Amazon sta ampliando la propria strategia hardware per l’intelligenza artificiale con un obiettivo preciso: integrare capacità di elaborazione AI direttamente nei dispositivi consumer e costruire un ecosistema nel quale assistente, casa connessa e dispositivi portatili mantengano continuità di contesto anche fuori dall’ambiente domestico.
Panos Panay, responsabile della divisione Devices & Services di Amazon, ha spiegato che l’azienda sta progettando internamente componenti siliconici end-to-end destinati ai propri prodotti. I chip proprietari sono già presenti in dispositivi come Echo Show e Fire TV, mentre la generazione AZ3 e AZ3 Pro è stata sviluppata per eseguire modelli AI localmente, senza dover trasferire ogni richiesta al cloud.
L’elaborazione on-device permette di ridurre la latenza nelle interazioni vocali e di limitare la quantità di dati che deve uscire dal dispositivo.
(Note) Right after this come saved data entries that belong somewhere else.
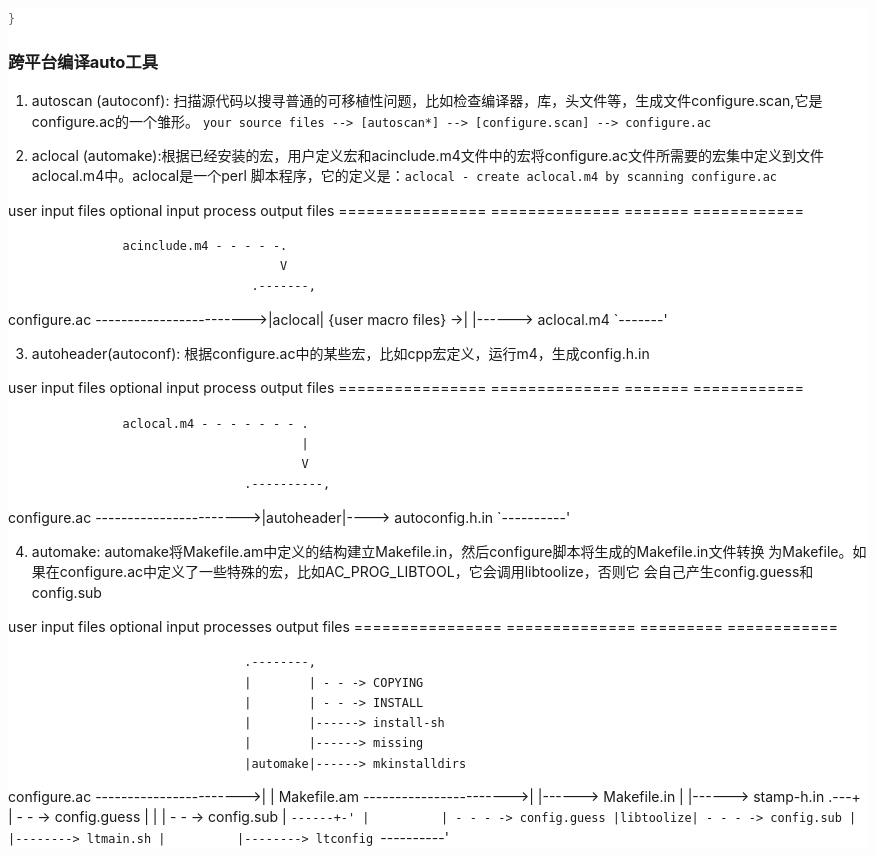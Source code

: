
 ```C
}
```

### 跨平台编译auto工具
1. autoscan (autoconf): 扫描源代码以搜寻普通的可移植性问题，比如检查编译器，库，头文件等，生成文件configure.scan,它是configure.ac的一个雏形。
`your source files --> [autoscan*] --> [configure.scan] --> configure.ac`

2. aclocal (automake):根据已经安装的宏，用户定义宏和acinclude.m4文件中的宏将configure.ac文件所需要的宏集中定义到文件 aclocal.m4中。aclocal是一个perl 脚本程序，它的定义是：`aclocal - create aclocal.m4 by scanning configure.ac`

user input files   optional input     process          output files
================   ==============     =======          ============

                    acinclude.m4 - - - - -.
                                          V
                                      .-------,
configure.ac ------------------------>|aclocal|
                 {user macro files} ->|       |------> aclocal.m4
                                      `-------'


3. autoheader(autoconf): 根据configure.ac中的某些宏，比如cpp宏定义，运行m4，生成config.h.in


user input files    optional input     process          output files
================    ==============     =======          ============

                    aclocal.m4 - - - - - - - .
                                             |
                                             V
                                     .----------,
configure.ac ----------------------->|autoheader|----> autoconfig.h.in
                                     `----------'


4. automake: automake将Makefile.am中定义的结构建立Makefile.in，然后configure脚本将生成的Makefile.in文件转换 为Makefile。如果在configure.ac中定义了一些特殊的宏，比如AC_PROG_LIBTOOL，它会调用libtoolize，否则它 会自己产生config.guess和config.sub


user input files   optional input   processes          output files
================   ==============   =========          ============

                                     .--------,
                                     |        | - - -> COPYING
                                     |        | - - -> INSTALL
                                     |        |------> install-sh
                                     |        |------> missing
                                     |automake|------> mkinstalldirs
configure.ac ----------------------->|        |
Makefile.am  ----------------------->|        |------> Makefile.in
                                     |        |------> stamp-h.in
                                 .---+        | - - -> config.guess
                                 |   |        | - - -> config.sub
                                 |   `------+-'
                                 |          | - - - -> config.guess
                                 |libtoolize| - - - -> config.sub
                                 |          |--------> ltmain.sh
                                 |          |--------> ltconfig
                                 `----------'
Questo aspetto è particolarmente rilevante per prodotti collocati in casa, come smart speaker, display intelligenti, televisori e videocitofoni, dove i comandi vocali, i flussi video e le abitudini dell’utente possono contenere informazioni sensibili. Amazon punta quindi a integrare strettamente hardware, software e modelli AI, mantenendo il controllo sull’intera catena tecnologica nei prodotti considerati strategici.
La scelta non esclude l’uso di semiconduttori esterni. Amazon continuerà a utilizzare componenti di fornitori come Qualcomm quando il tipo di prodotto o il carico di lavoro lo renderà più conveniente, ma la progettazione proprietaria diventa centrale nei dispositivi nei quali autonomia, consumi, privacy e ottimizzazione delle prestazioni richiedono un’integrazione più profonda tra chip e sistema operativo.
Questa architettura è destinata a sostenere Alexa+, la nuova versione dell’assistente AI di Amazon progettata per gestire richieste più complesse, mantenere il contesto delle conversazioni e utilizzare informazioni relative alle abitudini dell’utente per rendere le interazioni più naturali. Alexa+ non viene pensata come un assistente isolato in un singolo speaker, ma come il livello software che collega Echo, Ring, Fire TV e gli altri dispositivi dell’ecosistema domestico.
L’azienda sta però preparando anche una nuova categoria di prodotto. Amazon sta lavorando a un dispositivo AI portatile, basato principalmente sulla voce e privo di schermo, pensato per essere utilizzato fuori casa. Il dispositivo dovrebbe raccogliere informazioni durante la giornata, supportare conversazioni naturali e mantenere memoria del contesto quando l’utente torna a casa o in ufficio. L’idea è evitare che ogni interazione riparta da zero, creando una continuità tra AI domestica, assistente personale e dispositivo indossabile o tascabile.
Amazon ha già rafforzato questa direzione con l’acquisizione di Bee, startup che aveva sviluppato un bracciale AI da 49,99 dollari capace di ascoltare conversazioni, creare note, rispondere a domande e generare liste di attività. L’operazione fornisce ad Amazon competenze e componenti utili per esplorare dispositivi personali basati su audio, memoria contestuale e interazione continua.
Il progetto si inserisce nella competizione per definire un’interfaccia AI alternativa allo smartphone. Invece di affidarsi a una sequenza di app, notifiche e schermate, Amazon punta su voce, contesto e presenza costante dell’assistente. La difficoltà non sarà soltanto progettare un dispositivo compatto e potente, ma dimostrare che un assistente senza schermo possa offrire un’utilità concreta, rispettando allo stesso tempo privacy, autonomia della batteria e controllo dell’utente sui dati raccolti.